Encore là, nous sommes d’accord : faire un procès à Shane Doan dans l’atmosphère malsaine et partisane d’un comité parlementaire, c’est ridicule, mais le cirque parlementaire que vous dénoncez ne se serait jamais produit si la LNH n’avait pas tenté de noyer le poisson.
La réalité, dans cette histoire, c’est que tout le monde se protège le derrière sur le dos des francophones. Le joueur nie, la LNH fait comme s’il ne c’était rien passé, le Canada anglais reproche aux francos leur manque de patriotisme envers Équipe Canada, pardon, Team Canada. Et vous, Jeffrey, vous accusez les «séparatistes» de monter une non-histoire en épingle pour des raisons bassement partisanes.
Vous dites, finalement, que tout ça, c'est de la bullshit de séparatistes, de la bouillie pour les chats qui n'a aucune importance. Pourtant, c’est Denis Coderre qui a attaché le grelot au patin de Shane Doan. On peut dire bien des choses de M. Coderre, mais certainement pas qu’il est séparatiste...
Mais, n’empêche, vous allez jusqu’à avancer que cette non-affaire a été alimentée par un «journaliste sportif séparatiste d’un journal de Montréal», que je présume être mon collègue Réjean Tremblay.
Voilà qui est réducteur et méprisant, cher collègue. Réjean Tremblay est peut-être souverainiste (je m’en fous complètement), mais c’est surtout un chroniqueur respecté, branché et influent qui a su garder intacts, malgré de longues années de service dans cet usant métier qui est le nôtre, son enthousiasme et sa capacité de révolte. Quand il parle de Shane Doan, quoique vos puissiez penser de ses motivations politiques, mon collègue exprime la colère d’une majorité de Québécois.
Je vous sais amateur et même connaisseur de hockey, Jeffrey. Vous connaissez donc l'histoire de Maurice Richard et de sa formidable influence sur le peuple québécois. Pas besoin de vous faire un dessin pour vos faire comprendre nos sensibilités.
C'est vrai que nous, francophones, avons la mèche courte. Mais il faut nous comprendre. À force de se faire traiter de «frogs», à force de se faire répondre en anglais dans tous les ministères fédéraux, à force de se faire lancer des «I don’t speak french» quand on demande un café aux agents de bord d’Air Canada, à force de lire des inepties (notamment dans votre journal, mais ça, je comprends que vous préfériez ne pas en parler) sur les ravages de la loi 101 au Québec, on a la fibre francophone irritée.
Mais tout cela n'est que broutille de séparatistes sans importance, dites-vous.

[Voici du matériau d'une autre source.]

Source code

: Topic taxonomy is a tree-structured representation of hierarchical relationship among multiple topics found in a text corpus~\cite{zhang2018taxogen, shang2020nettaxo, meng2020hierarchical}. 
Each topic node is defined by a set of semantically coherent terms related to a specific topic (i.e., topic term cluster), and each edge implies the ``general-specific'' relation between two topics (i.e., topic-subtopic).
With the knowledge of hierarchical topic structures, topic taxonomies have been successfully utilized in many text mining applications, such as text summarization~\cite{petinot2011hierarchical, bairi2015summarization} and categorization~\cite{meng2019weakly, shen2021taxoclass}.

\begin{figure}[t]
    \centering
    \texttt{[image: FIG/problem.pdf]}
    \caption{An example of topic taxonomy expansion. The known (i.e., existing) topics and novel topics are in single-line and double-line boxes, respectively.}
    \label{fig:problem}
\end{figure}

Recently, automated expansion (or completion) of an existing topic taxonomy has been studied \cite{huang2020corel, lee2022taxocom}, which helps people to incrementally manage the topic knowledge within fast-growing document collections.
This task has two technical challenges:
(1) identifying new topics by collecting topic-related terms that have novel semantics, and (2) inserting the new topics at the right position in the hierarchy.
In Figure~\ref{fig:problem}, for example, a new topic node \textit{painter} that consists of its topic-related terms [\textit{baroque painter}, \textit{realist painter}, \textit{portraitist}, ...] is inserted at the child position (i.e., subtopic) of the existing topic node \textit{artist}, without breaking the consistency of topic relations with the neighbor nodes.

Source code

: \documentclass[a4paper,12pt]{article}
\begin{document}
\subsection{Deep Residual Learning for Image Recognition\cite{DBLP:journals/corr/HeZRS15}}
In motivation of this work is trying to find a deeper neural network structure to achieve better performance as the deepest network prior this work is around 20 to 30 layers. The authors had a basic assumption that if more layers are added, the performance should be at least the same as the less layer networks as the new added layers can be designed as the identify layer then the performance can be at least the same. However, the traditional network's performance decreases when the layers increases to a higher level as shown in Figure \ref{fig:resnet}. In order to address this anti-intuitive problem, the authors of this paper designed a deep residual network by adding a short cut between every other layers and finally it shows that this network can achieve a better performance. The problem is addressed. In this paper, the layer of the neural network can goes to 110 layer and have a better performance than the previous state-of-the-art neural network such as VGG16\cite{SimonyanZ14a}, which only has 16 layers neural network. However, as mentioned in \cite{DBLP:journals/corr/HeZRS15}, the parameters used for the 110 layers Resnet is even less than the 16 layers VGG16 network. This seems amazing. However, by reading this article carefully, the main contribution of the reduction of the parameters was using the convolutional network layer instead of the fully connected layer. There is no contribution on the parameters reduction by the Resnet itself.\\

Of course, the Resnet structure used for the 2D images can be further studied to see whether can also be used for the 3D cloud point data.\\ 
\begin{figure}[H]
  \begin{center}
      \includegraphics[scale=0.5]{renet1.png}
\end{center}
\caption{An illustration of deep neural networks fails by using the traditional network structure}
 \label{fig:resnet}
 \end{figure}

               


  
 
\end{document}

Le hockey et la victoire du Canada passent avant tout.
Je ne comprends pas, à bien y penser, pourquoi vous avez gaspillé une de vos chroniques à cette "non-affaire" comme vous dites, vous qui reprochez aux députés d'avoir perdu leur temps en abordant la question en comité.
À moins que ce ne soit cette irrésistible envie de casser du sucre sur le dos des séparatistes.
Mais je ne vous ferai pas de procès d’intention. Mettons ça sur le compte des deux solitudes. Encore une fois.